Your answer must be the listing repeated word for word, without its pictures.

=-=-=-=-=

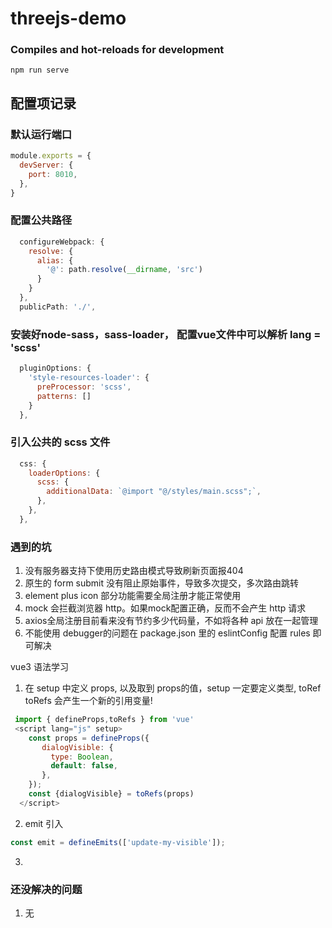 # threejs-demo

### Compiles and hot-reloads for development
```
npm run serve
```
## 配置项记录
### 默认运行端口
``` js
module.exports = {
  devServer: {
    port: 8010,
  },
}
```
### 配置公共路径
``` js
  configureWebpack: {
    resolve: {
      alias: {
        '@': path.resolve(__dirname, 'src')
      }
    }
  },
  publicPath: './',
```
### 安装好node-sass，sass-loader， 配置vue文件中可以解析  lang = 'scss' 
``` js
  pluginOptions: {
    'style-resources-loader': {
      preProcessor: 'scss',
      patterns: []
    }
  },
```
### 引入公共的 scss 文件
``` js
  css: {
    loaderOptions: {
      scss: {
        additionalData: `@import "@/styles/main.scss";`,
      },
    },
  },
```

### 遇到的坑
1. 没有服务器支持下使用历史路由模式导致刷新页面报404
2. 原生的 form submit 没有阻止原始事件，导致多次提交，多次路由跳转
3. element plus icon 部分功能需要全局注册才能正常使用
4. mock 会拦截浏览器 http。如果mock配置正确，反而不会产生 http 请求
5. axios全局注册目前看来没有节约多少代码量，不如将各种 api 放在一起管理
6. 不能使用 debugger的问题在 package.json 里的 eslintConfig 配置 rules 即可解决


vue3 语法学习
1. 在 setup 中定义 props, 以及取到 props的值，setup 一定要定义类型, toRef toRefs 会产生一个新的引用变量!
```js
 import { defineProps,toRefs } from 'vue'
 <script lang="js" setup>
    const props = defineProps({
       dialogVisible: {
         type: Boolean,
         default: false,
       },
    });
    const {dialogVisible} = toRefs(props)
  </script>
```
2. emit 引入
```js
const emit = defineEmits(['update-my-visible']);
```
3. 

### 还没解决的问题
1. 无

=-=-=-=-=

_Output of the task_
 # threejs-demo

### Compiles and hot-reloads for development
```
npm run serve
```
## 配置项记录
### 默认运行端口
``` js
module.exports = {
  devServer: {
    port: 8010,
  },
}
```
### 配置公共路径
``` js
  configureWebpack: {
    resolve: {
      alias: {
        '@': path.resolve(__dirname, 'src')
      }
    }
  },
  publicPath: './',
```
### 安装好node-sass，sass-loader， 配置vue文件中可以解析  lang = 'scss' 
``` js
  pluginOptions: {
    'style-resources-loader': {
      preProcessor: 'scss',
      patterns: []
    }
  },
```
### 引入公共的 scss 文件
``` js
  css: {
    loaderOptions: {
      scss: {
        additionalData: `@import "@/styles/main.scss";`,
      },
    },
  },
```

### 遇到的坑
1. 没有服务器支持下使用历史路由模式导致刷新页面报404
2. 原生的 form submit 没有阻止原始事件，导致多次提交，多次路由跳转
3. element plus icon 部分功能需要全局注册才能正常使用
4. mock 会拦截浏览器 http。如果mock配置正确，反而不会产生 http 请求
5. axios全局注册目前看来没有节约多少代码量，不如将各种 api 放在一起管理
6. 不能使用 debugger的问题在 package.json 里的 eslintConfig 配置 rules 即可解决


vue3 语法学习
1. 在 setup 中定义 props, 以及取到 props的值，setup 一定要定义类型, toRef toRefs 会产生一个新的引用变量!
```js
 import { defineProps,toRefs } from 'vue'
 <script lang="js" setup>
    const props = defineProps({
       dialogVisible: {
         type: Boolean,
         default: false,
       },
    });
    const {dialogVisible} = toRefs(props)
  </script>
```
2. emit 引入
```js
const emit = defineEmits(['update-my-visible']);
```
3. 

### 还没解决的问题
1. 无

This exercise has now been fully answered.